The underlying case involves the inventors’ U.S. Patent No. 7,484,247, titled System and Method for Protecting a Computer System From Malicious Software.” The patent was issued on January 27, 2009, but the inventors sought reissue after determining they should have claimed additional embodiments. The USPTO granted four reissue patents, three of which are relevant to the case: RE43,500, RE43,528, and RE43,529.

The inventors claim Google’s Chrome web browser infringes the reissue patents and sued Google in 2013. After a first time at the Federal Circuit in which the case was remanded to the district court, a jury awarded Cioffi, et. al. $20 million in past damages and the district court in post-trial review rejected Google’s original patent defense. According to the petition, the court said “it was undisputed that a ‘web browser process’ was a species of both a ‘logical process’ and ‘interactive network process,’ and the original ’247 patent described the ‘interactive network process’ architecture in appropriate detail.”

On appeal to the CAFC, however, the Federal Circuit panel said that “because the exact words ‘web browser process’ did not appear in the specification and the evidence did not show that ‘the terms ‘interactive network process’ and ‘web browser process’ are synonymous or otherwise equivalent in meaning,’” the disclosure was insufficient.

The inventors argue that this “exact embodiment” standard is not supported by the plain language of Section 251; is contrary to Supreme Court precedent in Industrial Chemical; and that the new standard essentially forecloses reissue of genus claims, among other arguments. On the latter point, the petition explains that “in light of Antares, genus claims – the use of broader terms that may encompass sub-embodiments – cannot be narrowed and corrected through reissue unless the original patent also happens to disclose the ‘exact embodiment’ upon which reissue is sought.”

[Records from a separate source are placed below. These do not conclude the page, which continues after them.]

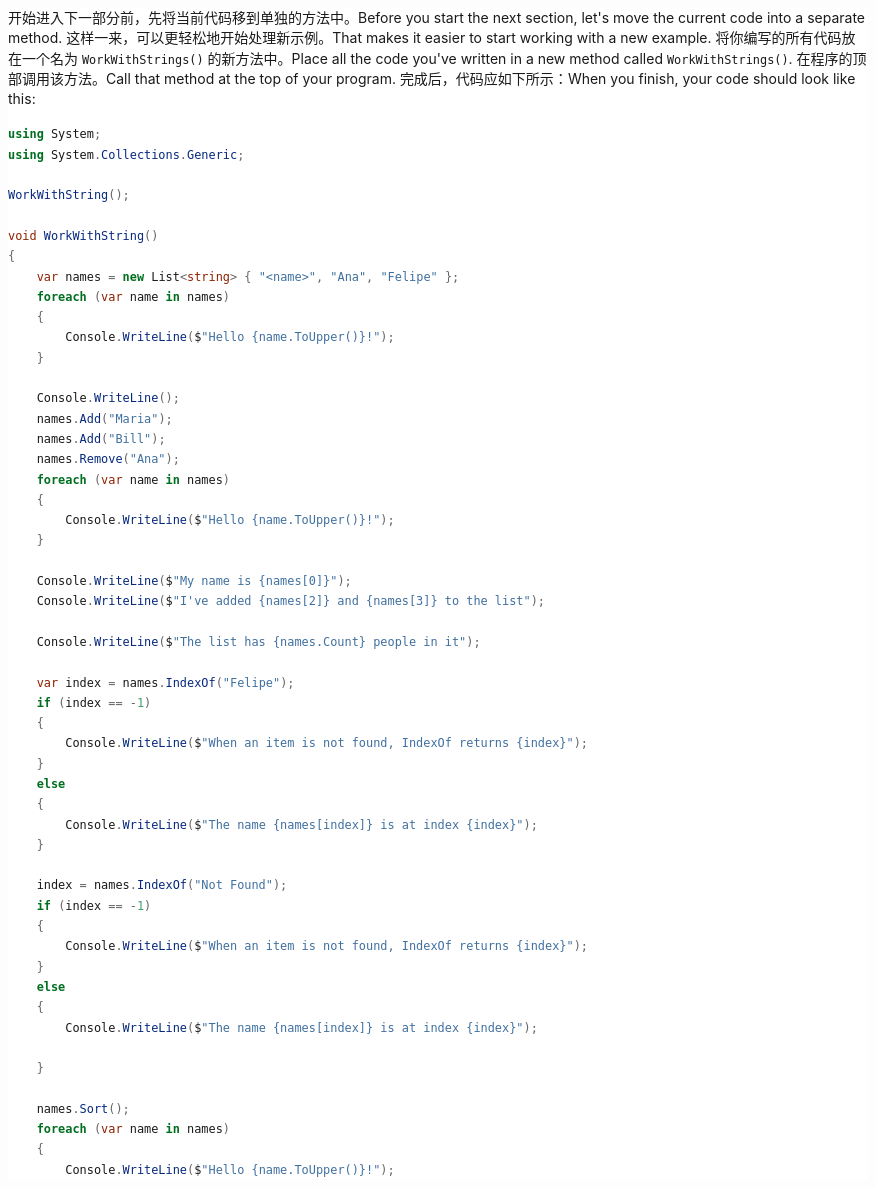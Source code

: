 <span data-ttu-id="8cf77-152">开始进入下一部分前，先将当前代码移到单独的方法中。</span><span class="sxs-lookup"><span data-stu-id="8cf77-152">Before you start the next section, let's move the current code into a separate method.</span></span> <span data-ttu-id="8cf77-153">这样一来，可以更轻松地开始处理新示例。</span><span class="sxs-lookup"><span data-stu-id="8cf77-153">That makes it easier to start working with a new example.</span></span> <span data-ttu-id="8cf77-154">将你编写的所有代码放在一个名为 `WorkWithStrings()` 的新方法中。</span><span class="sxs-lookup"><span data-stu-id="8cf77-154">Place all the code you've written in a new method called `WorkWithStrings()`.</span></span> <span data-ttu-id="8cf77-155">在程序的顶部调用该方法。</span><span class="sxs-lookup"><span data-stu-id="8cf77-155">Call that method at the top of your program.</span></span> <span data-ttu-id="8cf77-156">完成后，代码应如下所示：</span><span class="sxs-lookup"><span data-stu-id="8cf77-156">When you finish, your code should look like this:</span></span>

```csharp
using System;
using System.Collections.Generic;

WorkWithString();

void WorkWithString()
{
    var names = new List<string> { "<name>", "Ana", "Felipe" };
    foreach (var name in names)
    {
        Console.WriteLine($"Hello {name.ToUpper()}!");
    }

    Console.WriteLine();
    names.Add("Maria");
    names.Add("Bill");
    names.Remove("Ana");
    foreach (var name in names)
    {
        Console.WriteLine($"Hello {name.ToUpper()}!");
    }

    Console.WriteLine($"My name is {names[0]}");
    Console.WriteLine($"I've added {names[2]} and {names[3]} to the list");

    Console.WriteLine($"The list has {names.Count} people in it");

    var index = names.IndexOf("Felipe");
    if (index == -1)
    {
        Console.WriteLine($"When an item is not found, IndexOf returns {index}");
    }
    else
    {
        Console.WriteLine($"The name {names[index]} is at index {index}");
    }

    index = names.IndexOf("Not Found");
    if (index == -1)
    {
        Console.WriteLine($"When an item is not found, IndexOf returns {index}");
    }
    else
    {
        Console.WriteLine($"The name {names[index]} is at index {index}");

    }

    names.Sort();
    foreach (var name in names)
    {
        Console.WriteLine($"Hello {name.ToUpper()}!");
```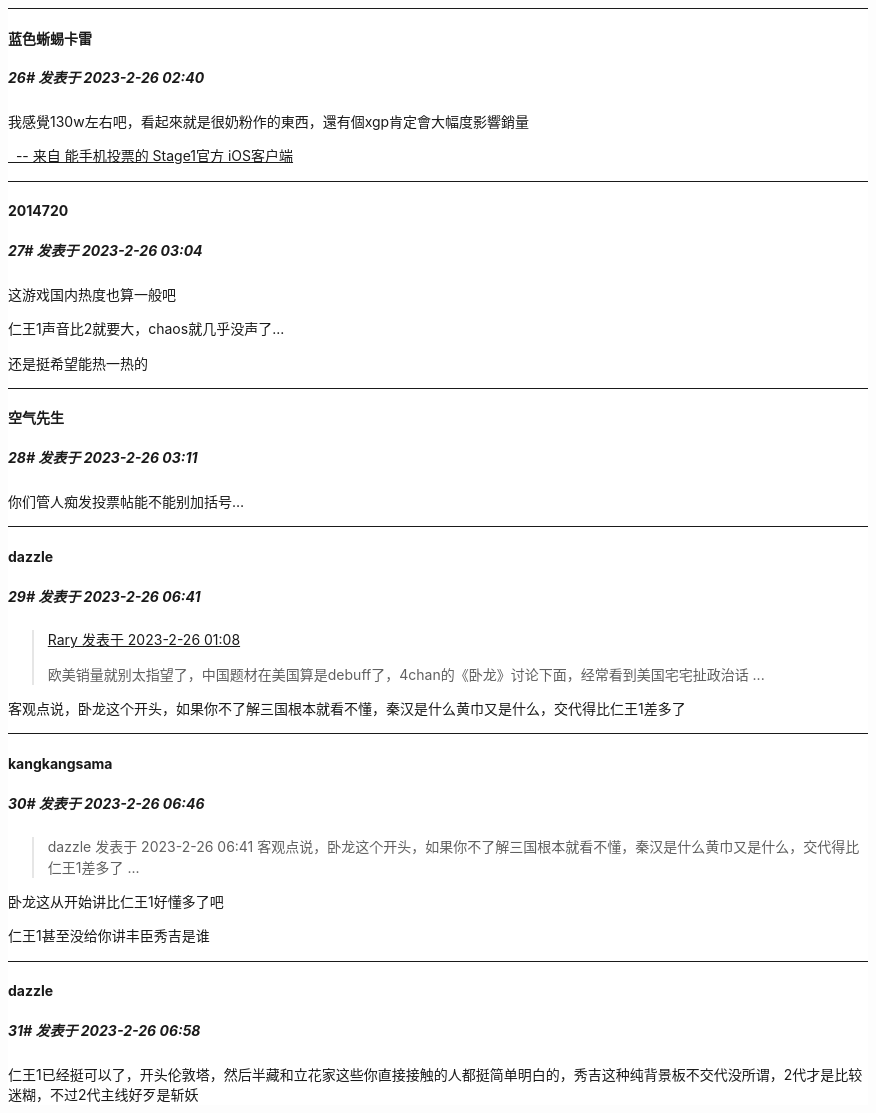 *****

####  蓝色蜥蜴卡雷  
##### 26#       发表于 2023-2-26 02:40

我感覺130w左右吧，看起來就是很奶粉作的東西，還有個xgp肯定會大幅度影響銷量

[  -- 来自 能手机投票的 Stage1官方 iOS客户端](https://itunes.apple.com/fi/app/saraba1st/id1221237470?mt=8)

*****

####  2014720  
##### 27#       发表于 2023-2-26 03:04

这游戏国内热度也算一般吧

仁王1声音比2就要大，chaos就几乎没声了...

还是挺希望能热一热的

*****

####  空气先生  
##### 28#       发表于 2023-2-26 03:11

你们管人痴发投票帖能不能别加括号…

*****

####  dazzle  
##### 29#       发表于 2023-2-26 06:41

<blockquote><a href="httphttps://bbs.saraba1st.com/2b/forum.php?mod=redirect&amp;goto=findpost&amp;pid=59888819&amp;ptid=2121383" target="_blank">Rary 发表于 2023-2-26 01:08</a>

欧美销量就别太指望了，中国题材在美国算是debuff了，4chan的《卧龙》讨论下面，经常看到美国宅宅扯政治话 ...</blockquote>
客观点说，卧龙这个开头，如果你不了解三国根本就看不懂，秦汉是什么黄巾又是什么，交代得比仁王1差多了

*****

####  kangkangsama  
##### 30#       发表于 2023-2-26 06:46

<blockquote>dazzle 发表于 2023-2-26 06:41
客观点说，卧龙这个开头，如果你不了解三国根本就看不懂，秦汉是什么黄巾又是什么，交代得比仁王1差多了 ...</blockquote>
卧龙这从开始讲比仁王1好懂多了吧

仁王1甚至没给你讲丰臣秀吉是谁


*****

####  dazzle  
##### 31#       发表于 2023-2-26 06:58

仁王1已经挺可以了，开头伦敦塔，然后半藏和立花家这些你直接接触的人都挺简单明白的，秀吉这种纯背景板不交代没所谓，2代才是比较迷糊，不过2代主线好歹是斩妖
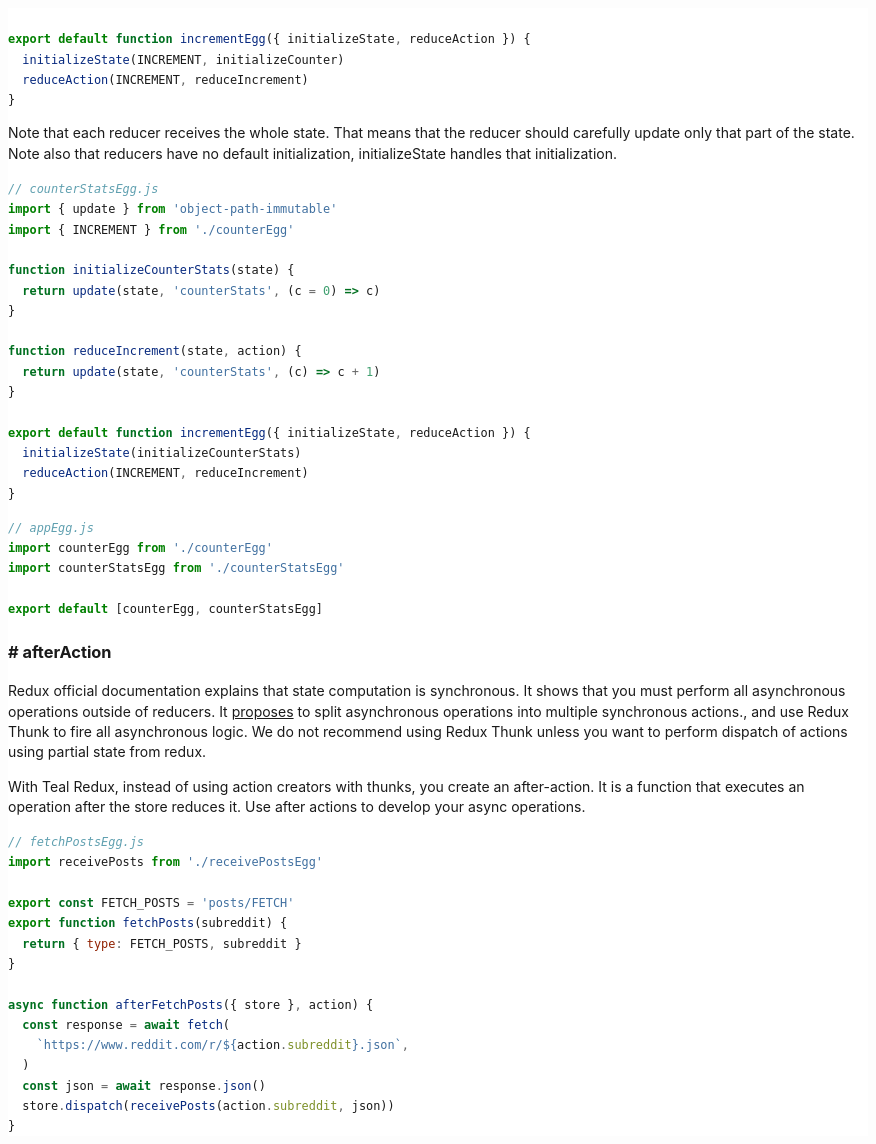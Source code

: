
 ```javascript

export default function incrementEgg({ initializeState, reduceAction }) {
  initializeState(INCREMENT, initializeCounter)
  reduceAction(INCREMENT, reduceIncrement)
}
```

Note that each reducer receives the whole state. That means that the reducer should carefully update only that part of the state. Note also that reducers have no default initialization, initializeState handles that initialization.

```javascript
// counterStatsEgg.js
import { update } from 'object-path-immutable'
import { INCREMENT } from './counterEgg'

function initializeCounterStats(state) {
  return update(state, 'counterStats', (c = 0) => c)
}

function reduceIncrement(state, action) {
  return update(state, 'counterStats', (c) => c + 1)
}

export default function incrementEgg({ initializeState, reduceAction }) {
  initializeState(initializeCounterStats)
  reduceAction(INCREMENT, reduceIncrement)
}
```

```javascript
// appEgg.js
import counterEgg from './counterEgg'
import counterStatsEgg from './counterStatsEgg'

export default [counterEgg, counterStatsEgg]
```

### # afterAction

Redux official documentation explains that state computation is synchronous. It shows that you must perform all asynchronous operations outside of reducers. It [proposes](https://redux.js.org/advanced/async-actions) to split asynchronous operations into multiple synchronous actions., and use Redux Thunk to fire all asynchronous logic. We do not recommend using Redux Thunk unless you want to perform dispatch of actions using partial state from redux.

With Teal Redux, instead of using action creators with thunks, you create an after-action. It is a function that executes an operation after the store reduces it. Use after actions to develop your async operations.

```javascript
// fetchPostsEgg.js
import receivePosts from './receivePostsEgg'

export const FETCH_POSTS = 'posts/FETCH'
export function fetchPosts(subreddit) {
  return { type: FETCH_POSTS, subreddit }
}

async function afterFetchPosts({ store }, action) {
  const response = await fetch(
    `https://www.reddit.com/r/${action.subreddit}.json`,
  )
  const json = await response.json()
  store.dispatch(receivePosts(action.subreddit, json))
}
```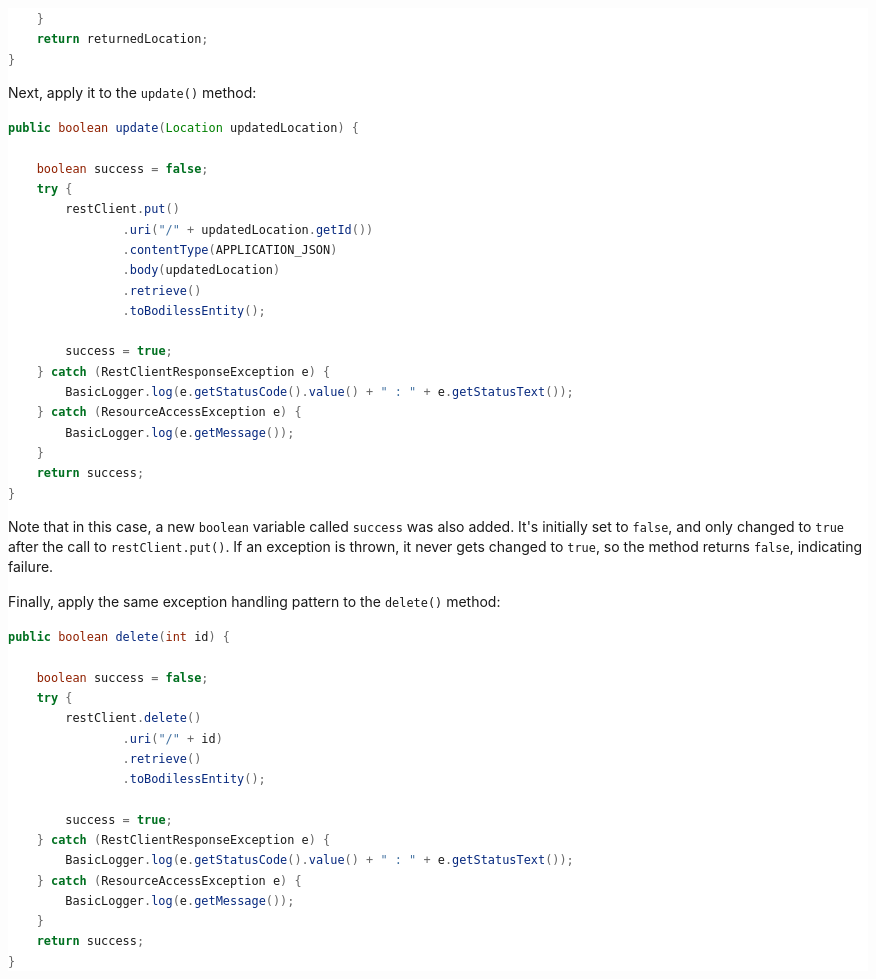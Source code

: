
 ```java
    }
    return returnedLocation;
}
```

Next, apply it to the `update()` method:

```java
public boolean update(Location updatedLocation) {

    boolean success = false;
    try {
        restClient.put()
                .uri("/" + updatedLocation.getId())
                .contentType(APPLICATION_JSON)
                .body(updatedLocation)
                .retrieve()
                .toBodilessEntity();

        success = true;
    } catch (RestClientResponseException e) {
        BasicLogger.log(e.getStatusCode().value() + " : " + e.getStatusText());
    } catch (ResourceAccessException e) {
        BasicLogger.log(e.getMessage());
    }
    return success;
}
```

Note that in this case, a new `boolean` variable called `success` was also added. It's initially set to `false`, and only changed to `true` after the call to `restClient.put()`. If an exception is thrown, it never gets changed to `true`, so the method returns `false`, indicating failure.

Finally, apply the same exception handling pattern to the `delete()` method:

```java
public boolean delete(int id) {

    boolean success = false;
    try {
        restClient.delete()
                .uri("/" + id)
                .retrieve()
                .toBodilessEntity();

        success = true;
    } catch (RestClientResponseException e) {
        BasicLogger.log(e.getStatusCode().value() + " : " + e.getStatusText());
    } catch (ResourceAccessException e) {
        BasicLogger.log(e.getMessage());
    }
    return success;
}
```
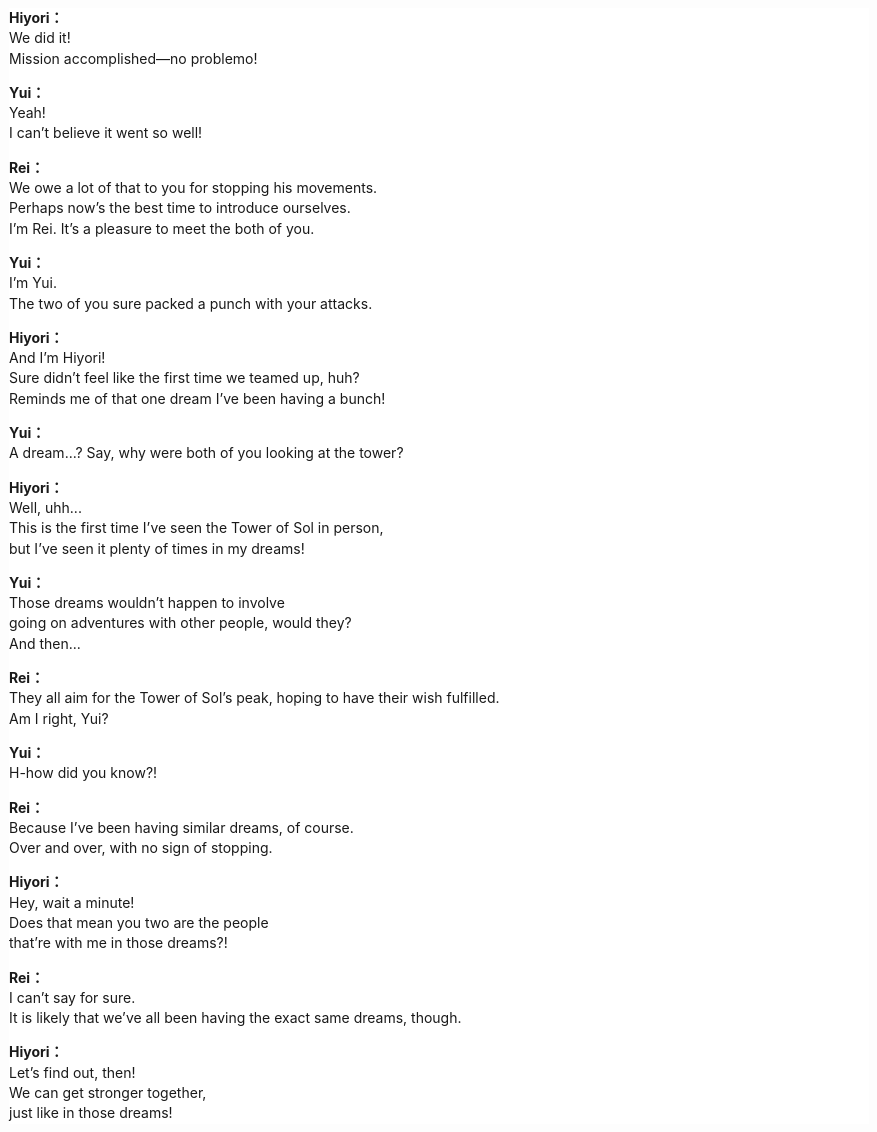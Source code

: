 **Hiyori：**  
We did it!  
Mission accomplished—no problemo!  
  
**Yui：**  
Yeah!  
I can’t believe it went so well!  
  
**Rei：**  
We owe a lot of that to you for stopping his movements.  
Perhaps now’s the best time to introduce ourselves.  
I’m Rei. It’s a pleasure to meet the both of you.  
  
**Yui：**  
I’m Yui.  
The two of you sure packed a punch with your attacks.  
  
**Hiyori：**  
And I’m Hiyori!  
Sure didn’t feel like the first time we teamed up, huh?  
Reminds me of that one dream I’ve been having a bunch!  
  
**Yui：**  
A dream...? Say, why were both of you looking at the tower?  
  
**Hiyori：**  
Well, uhh...  
This is the first time I’ve seen the Tower of Sol in person,  
but I’ve seen it plenty of times in my dreams!  
  
**Yui：**  
Those dreams wouldn’t happen to involve  
going on adventures with other people, would they?  
And then...  
  
**Rei：**  
They all aim for the Tower of Sol’s peak, hoping to have their wish fulfilled.  
Am I right, Yui?  
  
**Yui：**  
H-how did you know?!  
  
**Rei：**  
Because I’ve been having similar dreams, of course.  
Over and over, with no sign of stopping.  
  
**Hiyori：**  
Hey, wait a minute!  
Does that mean you two are the people  
that’re with me in those dreams?!  
  
**Rei：**  
I can’t say for sure.  
It is likely that we’ve all been having the exact same dreams, though.  
  
**Hiyori：**  
Let’s find out, then!  
We can get stronger together,  
just like in those dreams!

The inventors are asking the Court to overrule Antares and its progeny and to restore what the petition says is a 150-year standard of permitting inventors to correct issued patent claims through reissue. “[T]his standard makes it virtually impossible to obtain narrower claims in reissue by narrowing from a disclosed broad embodiment (a genus), to a narrower sub-embodiment (a species) – a point made plain by the instant case where the Inventors narrowed from a broader disclosed embodiment to a narrower species,” says the petition. It adds:

“The Federal Circuit’s original patent test under Antares upsets the balance this Court has maintained for over 150 years, closes the door to what are otherwise novel and patentable inventions, and further erodes the utility of the U.S. patent system.”